Re: [PATCH v2] gpu: nova-core: gsp: fix undefined behavior in command queue code
From: Alice Ryhl
Date: Thu Mar 26 2026 - 11:56:48 EST
On Thu, Mar 26, 2026 at 12:03:31PM +0000, Gary Guo wrote:
> On Thu Mar 26, 2026 at 4:51 AM GMT, Alexandre Courbot wrote:
> > On Thu Mar 26, 2026 at 1:30 PM JST, Alexandre Courbot wrote:
> >> On Wed Mar 25, 2026 at 12:15 AM JST, Gary Guo wrote:
> >>> On Tue Mar 24, 2026 at 2:44 PM GMT, Alexandre Courbot wrote:
> >>>> On Tue Mar 24, 2026 at 1:44 AM JST, Gary Guo wrote:
> >>>>> On Mon Mar 23, 2026 at 5:40 AM GMT, Alexandre Courbot wrote:
> >>>>>> `driver_read_area` and `driver_write_area` are internal methods that
> >>>>>> return slices containing the area of the command queue buffer that the
> >>>>>> driver has exclusive read or write access, respectively.
> >>>>>>
> >>>>>> While their returned value is correct and safe to use, internally they
> >>>>>> temporarily create a reference to the whole command-buffer slice,
> >>>>>> including GSP-owned regions.

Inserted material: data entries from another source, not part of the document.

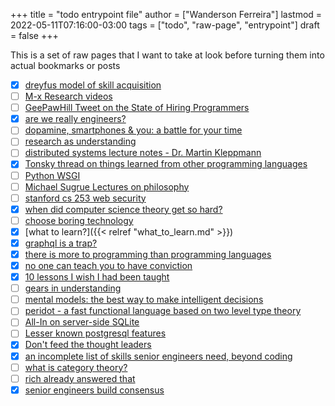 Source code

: +++
title = "todo entrypoint file"
author = ["Wanderson Ferreira"]
lastmod = 2022-05-11T07:16:00-03:00
tags = ["todo", "raw-page", "entrypoint"]
draft = false
+++

This is a set of raw pages that I want to take at look before turning them into
actual bookmarks or posts

-   [X] [dreyfus model of skill acquisition](https://en.wikipedia.org/wiki/Dreyfus_model_of_skill_acquisition)
-   [ ] [M-x Research videos](https://www.youtube.com/channel/UCNup6IsUwrqiDpl3aIlOV6A)
-   [ ] [GeePawHill Tweet on the State of Hiring Programmers](https://twitter.com/GeePawHill/status/1513371319911469057)
-   [X] [are we really engineers?](https://hillelwayne.com/post/are-we-really-engineers/)
-   [ ] [dopamine, smartphones &amp; you: a battle for your time](https://sitn.hms.harvard.edu/flash/2018/dopamine-smartphones-battle-time/)
-   [ ] [research as understanding](https://kanjun.me/writing/research-as-understanding)
-   [ ] [distributed systems lecture notes - Dr. Martin Kleppmann](https://www.cl.cam.ac.uk/teaching/2122/ConcDisSys/dist-sys-notes.pdf)
-   [X] [Tonsky thread on things learned from other programming languages](https://twitter.com/nikitonsky/status/1443605908609806341)
-   [ ] [Python WSGI](https://www.toptal.com/python/pythons-wsgi-server-application-interface)
-   [ ] [Michael Sugrue Lectures on philosophy](https://www.youtube.com/channel/UCFaYLR_1aryjfB7hLrKGRaQ)
-   [ ] [stanford cs 253 web security](https://web.stanford.edu/class/cs253/)
-   [X] [when did computer science theory get so hard?](https://blog.computationalcomplexity.org/2021/11/when-did-computer-science-theory-get-so.html?m=1)
-   [ ] [choose boring technology](https://mcfunley.com/choose-boring-technology)
-   [X] [what to learn?]({{< relref "what_to_learn.md" >}})
-   [X] [graphql is a trap?](https://xuorig.medium.com/graphql-is-a-trap-e83ca380aa8f)
-   [X] [there is more to programming than programming languages](https://malisper.me/there-is-more-to-programming-than-programming-languages/)
-   [X] [no one can teach you to have conviction](https://www.benkuhn.net/conviction/)
-   [X] [10 lessons I wish I had been taught](https://alumni.media.mit.edu/~cahn/life/gian-carlo-rota-10-lessons.html)
-   [ ] [gears in understanding](https://www.lesswrong.com/posts/B7P97C27rvHPz3s9B/gears-in-understanding)
-   [ ] [mental models: the best way to make intelligent decisions](https://fs.blog/mental-models/)
-   [ ] [peridot - a fast functional language based on two level type theory](https://github.com/eashanhatti/peridot)
-   [ ] [All-In on server-side SQLite](https://fly.io/blog/all-in-on-sqlite-litestream/)
-   [ ] [Lesser known postgresql features](https://hakibenita.com/postgresql-unknown-features)
-   [X] [Don't feed the thought leaders](https://earthly.dev/blog/thought-leaders/)
-   [X] [an incomplete list of skills senior engineers need, beyond coding](https://skamille.medium.com/an-incomplete-list-of-skills-senior-engineers-need-beyond-coding-8ed4a521b29f)
-   [ ] [what is category theory?](https://www.math3ma.com/blog/what-is-category-theory-anyway)
-   [ ] [rich already answered that](https://gist.github.com/reborg/dc8b0c96c397a56668905e2767fd697f)
-   [X] [senior engineers build consensus](https://hyperbo.la/w/nemawashi/)

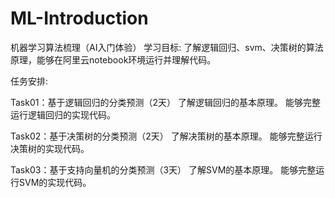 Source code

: # ML-Introduction
机器学习算法梳理（AI入门体验）
学习目标:
了解逻辑回归、svm、决策树的算法原理，能够在阿里云notebook环境运行并理解代码。

任务安排:

Task01：基于逻辑回归的分类预测（2天）
了解逻辑回归的基本原理。
能够完整运行逻辑回归的实现代码。

Task02：基于决策树的分类预测（2天）
了解决策树的基本原理。
能够完整运行决策树的实现代码。

Task03：基于支持向量机的分类预测（3天）
了解SVM的基本原理。
能够完整运行SVM的实现代码。
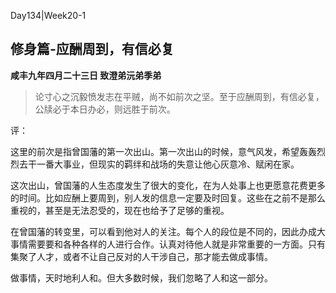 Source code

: 
Day134|Week20-1

## 修身篇-应酬周到，有信必复

**咸丰九年四月二十三日 致澄弟沅弟季弟**

> 论寸心之沉毅愤发志在平贼，尚不如前次之坚。至于应酬周到，有信必复，公牍必于本日办必，则远胜于前次。

评：

这里的前次是指曾国藩的第一次出山。第一次出山的时候，意气风发，希望轰轰烈烈去干一番大事业，但现实的羁绊和战场的失意让他心灰意冷、赋闲在家。

这次出山，曾国藩的人生态度发生了很大的变化，在为人处事上也更愿意花费更多的时间。比如应酬上要周到，别人发的信息一定要及时回复。这些在之前不是那么重视的，甚至是无法忍受的，现在也给予了足够的重视。

在曾国藩的转变里，可以看到他对人的关注。每个人的段位是不同的，因此办成大事情需要要和各种各样的人进行合作。认真对待他人就是非常重要的一方面。只有集聚了人才，或者不让自己反对的人干涉自己，那才能去做成事情。

做事情，天时地利人和。但大多数时候，我们忽略了人和这一部分。
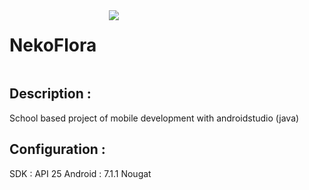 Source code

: <div style="display: flex;">
    <h1>NekoFlora</h1>
    <img src="https://skillicons.dev/icons?i=androidstudio,java" id="skills" style="margin-left: 20px;">
</div>

## Description :
School based project of mobile development with androidstudio (java)

## Configuration : 
SDK : API 25
Android : 7.1.1 Nougat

These regions can change without notice,
> >>>>>> and thus creating a slice to them is undefined behavior.
> >>>>>>
> >>>>>> Fix this by replacing the slice logic with pointer arithmetic and
> >>>>>> creating slices to valid regions only. It adds unsafe code, but should
> >>>>>> be mostly replaced by `IoView` and `IoSlice` once they land.
> >>>>>>
> >>>>>> Fixes: 75f6b1de8133 ("gpu: nova-core: gsp: Add GSP command queue bindings and handling")
> >>>>>> Reported-by: Danilo Krummrich <dakr@xxxxxxxxxx>
> >>>>>> Closes: https://lore.kernel.org/all/DH47AVPEKN06.3BERUSJIB4M1R@xxxxxxxxxx/
> >>>>>> Signed-off-by: Alexandre Courbot <acourbot@xxxxxxxxxx>
> >>>>>> ---
> >>>>>> I didn't apply Eliot's Reviewed-by because the code has changed
> >>>>>> drastically. The logic should remain identical though.
> >>>>>> ---
> >>>>>> Changes in v2:
> >>>>>> - Use `u32_as_usize` consistently.
> >>>>>> - Reduce the number of `unsafe` blocks by computing the end offset of
> >>>>>> the returned slices and creating them at the end, in one step.
> >>>>>> - Take advantage of the fact that both slices have the same start index
> >>>>>> regardless of the branch chosen.
> >>>>>> - Improve safety comments.
> >>>>>> - Link to v1: https://patch.msgid.link/20260319-cmdq-ub-fix-v1-1-0f9f6e8f3ce3@xxxxxxxxxx
> >>>>>
> >>>>> Here's the diff that fixes the issue using I/O projection
> >>>>> https://lore.kernel.org/rust-for-linux/20260323153807.1360705-1-gary@xxxxxxxxxx/
> >>>>
> >>>> Should we apply or drop this patch meanwhile? I/O projections are still
> >>>> undergoing review, but I'm fine with dropping it if Danilo thinks we can
> >>>> live a bit longer with that UB. It's not like the driver is actively
> >>>> doing anything useful yet anyway.
> >>>
> >>> I want to avoid big changes back and forth. We could use raw pointer projection
> >>> today, which could be fairly easy to convert to I/O projection:
> >>
> >> Thanks for the diff. I have adapted it to work on top of Danilo's
> >> suggestion to compute the end indices first as it works just as well and
> >> is cleaner. I have been running into a link error with this conversion
> >> applied though - let's discuss that on v3.
> >
> > Mmm, I guess this was because the optimizer could not prove that the
> > slices were within the bounds of the command queue as the expressions
> > passed to `ptr::project` were too complex with that version and this
> > makes the `ProjectIndex` check fail. I have better luck when doing
> > something closer to the diff you pasted.
>
> I'm considering switching the projectiong `[]` syntax to become panicking
> instead, given that the slicing use case quite often is indeed hard to prove
> (and also, we already have panicking comments).
>
> One option is to just change `[]` to do that, another option is adding a new
> `[]!` syntax to denote panicking projections. I'm more inclined to just the
> first one to keep consistency with Rust slicing syntax, but the second one is
> okay to me too.
>
> Thoughts?
IMO you should just use [].
Alice